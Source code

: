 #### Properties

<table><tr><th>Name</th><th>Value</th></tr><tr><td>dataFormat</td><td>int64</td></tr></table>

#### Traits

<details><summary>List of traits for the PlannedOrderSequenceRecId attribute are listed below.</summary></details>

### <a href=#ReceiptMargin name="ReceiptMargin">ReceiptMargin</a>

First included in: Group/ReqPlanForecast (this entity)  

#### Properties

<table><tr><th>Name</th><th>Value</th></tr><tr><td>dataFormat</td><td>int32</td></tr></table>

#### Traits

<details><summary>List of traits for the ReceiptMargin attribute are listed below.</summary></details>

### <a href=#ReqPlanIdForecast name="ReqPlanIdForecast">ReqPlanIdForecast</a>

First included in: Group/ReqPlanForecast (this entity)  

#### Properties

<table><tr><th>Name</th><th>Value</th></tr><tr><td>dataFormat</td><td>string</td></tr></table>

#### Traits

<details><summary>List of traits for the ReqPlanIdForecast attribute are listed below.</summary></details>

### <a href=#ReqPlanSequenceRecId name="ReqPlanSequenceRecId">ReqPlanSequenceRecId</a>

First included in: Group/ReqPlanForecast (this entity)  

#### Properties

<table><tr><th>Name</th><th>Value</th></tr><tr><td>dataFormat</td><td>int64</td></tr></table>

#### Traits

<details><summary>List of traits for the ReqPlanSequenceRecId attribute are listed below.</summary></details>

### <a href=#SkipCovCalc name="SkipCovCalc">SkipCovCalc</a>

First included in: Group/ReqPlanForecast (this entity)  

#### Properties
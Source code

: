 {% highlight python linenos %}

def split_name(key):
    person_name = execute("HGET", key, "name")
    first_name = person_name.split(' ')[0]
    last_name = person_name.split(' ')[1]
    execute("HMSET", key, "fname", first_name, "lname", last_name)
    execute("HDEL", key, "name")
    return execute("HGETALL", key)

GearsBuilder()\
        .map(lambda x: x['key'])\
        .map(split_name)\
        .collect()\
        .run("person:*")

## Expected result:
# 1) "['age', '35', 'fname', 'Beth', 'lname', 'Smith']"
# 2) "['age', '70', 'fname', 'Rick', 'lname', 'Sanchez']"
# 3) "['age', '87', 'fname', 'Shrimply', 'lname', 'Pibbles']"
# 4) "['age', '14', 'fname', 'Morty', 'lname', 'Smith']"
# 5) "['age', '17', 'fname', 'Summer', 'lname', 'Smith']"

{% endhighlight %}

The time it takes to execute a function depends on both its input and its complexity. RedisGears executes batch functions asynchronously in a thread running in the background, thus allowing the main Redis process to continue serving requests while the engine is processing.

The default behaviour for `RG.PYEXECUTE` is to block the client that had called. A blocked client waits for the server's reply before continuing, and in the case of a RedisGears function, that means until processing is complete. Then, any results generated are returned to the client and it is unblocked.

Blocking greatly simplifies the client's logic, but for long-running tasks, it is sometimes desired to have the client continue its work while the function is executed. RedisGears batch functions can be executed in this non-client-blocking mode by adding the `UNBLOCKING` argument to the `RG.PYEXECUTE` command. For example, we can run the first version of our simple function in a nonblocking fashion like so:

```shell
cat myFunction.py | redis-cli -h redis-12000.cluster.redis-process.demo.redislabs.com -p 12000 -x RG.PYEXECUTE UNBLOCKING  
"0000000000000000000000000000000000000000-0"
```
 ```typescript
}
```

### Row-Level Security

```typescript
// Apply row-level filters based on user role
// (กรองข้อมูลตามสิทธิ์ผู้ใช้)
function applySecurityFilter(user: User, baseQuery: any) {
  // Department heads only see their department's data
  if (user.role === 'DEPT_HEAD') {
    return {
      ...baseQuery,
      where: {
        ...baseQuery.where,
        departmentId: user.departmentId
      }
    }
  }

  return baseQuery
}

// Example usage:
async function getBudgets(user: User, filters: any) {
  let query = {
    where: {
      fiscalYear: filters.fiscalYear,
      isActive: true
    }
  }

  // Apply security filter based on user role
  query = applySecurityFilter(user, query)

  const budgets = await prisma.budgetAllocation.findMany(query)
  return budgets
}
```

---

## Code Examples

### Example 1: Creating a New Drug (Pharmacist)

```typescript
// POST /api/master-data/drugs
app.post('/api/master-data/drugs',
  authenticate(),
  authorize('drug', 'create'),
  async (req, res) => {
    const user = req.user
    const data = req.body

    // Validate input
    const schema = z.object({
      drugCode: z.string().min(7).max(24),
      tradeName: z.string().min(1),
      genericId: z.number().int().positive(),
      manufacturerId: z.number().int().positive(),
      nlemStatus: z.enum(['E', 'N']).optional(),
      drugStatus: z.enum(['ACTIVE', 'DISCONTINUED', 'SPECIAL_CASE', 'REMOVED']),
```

* _TASK DESCRIPTION_: Could you transcribe all of the entries exactly, leaving nothing out?

* _FINISHED EXERCISE_:
Source code

: #### Properties

<table><tr><th>Name</th><th>Value</th></tr><tr><td>dataFormat</td><td>int64</td></tr></table>

#### Traits

<details><summary>List of traits for the PlannedOrderSequenceRecId attribute are listed below.</summary></details>

### <a href=#ReceiptMargin name="ReceiptMargin">ReceiptMargin</a>

First included in: Group/ReqPlanForecast (this entity)  

#### Properties

<table><tr><th>Name</th><th>Value</th></tr><tr><td>dataFormat</td><td>int32</td></tr></table>

#### Traits

<details><summary>List of traits for the ReceiptMargin attribute are listed below.</summary></details>

### <a href=#ReqPlanIdForecast name="ReqPlanIdForecast">ReqPlanIdForecast</a>

First included in: Group/ReqPlanForecast (this entity)  

#### Properties

<table><tr><th>Name</th><th>Value</th></tr><tr><td>dataFormat</td><td>string</td></tr></table>

#### Traits

<details><summary>List of traits for the ReqPlanIdForecast attribute are listed below.</summary></details>

### <a href=#ReqPlanSequenceRecId name="ReqPlanSequenceRecId">ReqPlanSequenceRecId</a>

First included in: Group/ReqPlanForecast (this entity)  

#### Properties

<table><tr><th>Name</th><th>Value</th></tr><tr><td>dataFormat</td><td>int64</td></tr></table>

#### Traits

<details><summary>List of traits for the ReqPlanSequenceRecId attribute are listed below.</summary></details>

### <a href=#SkipCovCalc name="SkipCovCalc">SkipCovCalc</a>

First included in: Group/ReqPlanForecast (this entity)  

#### Properties
Source code

: {% highlight python linenos %}

def split_name(key):
    person_name = execute("HGET", key, "name")
    first_name = person_name.split(' ')[0]
    last_name = person_name.split(' ')[1]
    execute("HMSET", key, "fname", first_name, "lname", last_name)
    execute("HDEL", key, "name")
    return execute("HGETALL", key)

GearsBuilder()\
        .map(lambda x: x['key'])\
        .map(split_name)\
        .collect()\
        .run("person:*")

## Expected result:
# 1) "['age', '35', 'fname', 'Beth', 'lname', 'Smith']"
# 2) "['age', '70', 'fname', 'Rick', 'lname', 'Sanchez']"
# 3) "['age', '87', 'fname', 'Shrimply', 'lname', 'Pibbles']"
# 4) "['age', '14', 'fname', 'Morty', 'lname', 'Smith']"
# 5) "['age', '17', 'fname', 'Summer', 'lname', 'Smith']"

{% endhighlight %}

The time it takes to execute a function depends on both its input and its complexity. RedisGears executes batch functions asynchronously in a thread running in the background, thus allowing the main Redis process to continue serving requests while the engine is processing.

The default behaviour for `RG.PYEXECUTE` is to block the client that had called. A blocked client waits for the server's reply before continuing, and in the case of a RedisGears function, that means until processing is complete. Then, any results generated are returned to the client and it is unblocked.

Blocking greatly simplifies the client's logic, but for long-running tasks, it is sometimes desired to have the client continue its work while the function is executed. RedisGears batch functions can be executed in this non-client-blocking mode by adding the `UNBLOCKING` argument to the `RG.PYEXECUTE` command. For example, we can run the first version of our simple function in a nonblocking fashion like so:

```shell
cat myFunction.py | redis-cli -h redis-12000.cluster.redis-process.demo.redislabs.com -p 12000 -x RG.PYEXECUTE UNBLOCKING  
"0000000000000000000000000000000000000000-0"
```
 ```typescript
}
```

### Row-Level Security

```typescript
// Apply row-level filters based on user role
// (กรองข้อมูลตามสิทธิ์ผู้ใช้)
function applySecurityFilter(user: User, baseQuery: any) {
  // Department heads only see their department's data
  if (user.role === 'DEPT_HEAD') {
    return {
      ...baseQuery,
      where: {
        ...baseQuery.where,
        departmentId: user.departmentId
      }
    }
  }

  return baseQuery
}

// Example usage:
async function getBudgets(user: User, filters: any) {
  let query = {
    where: {
      fiscalYear: filters.fiscalYear,
      isActive: true
    }
  }

  // Apply security filter based on user role
  query = applySecurityFilter(user, query)

  const budgets = await prisma.budgetAllocation.findMany(query)
  return budgets
}
```

---

## Code Examples

### Example 1: Creating a New Drug (Pharmacist)

```typescript
// POST /api/master-data/drugs
app.post('/api/master-data/drugs',
  authenticate(),
  authorize('drug', 'create'),
  async (req, res) => {
    const user = req.user
    const data = req.body

    // Validate input
    const schema = z.object({
      drugCode: z.string().min(7).max(24),
      tradeName: z.string().min(1),
      genericId: z.number().int().positive(),
      manufacturerId: z.number().int().positive(),
      nlemStatus: z.enum(['E', 'N']).optional(),
      drugStatus: z.enum(['ACTIVE', 'DISCONTINUED', 'SPECIAL_CASE', 'REMOVED']),
```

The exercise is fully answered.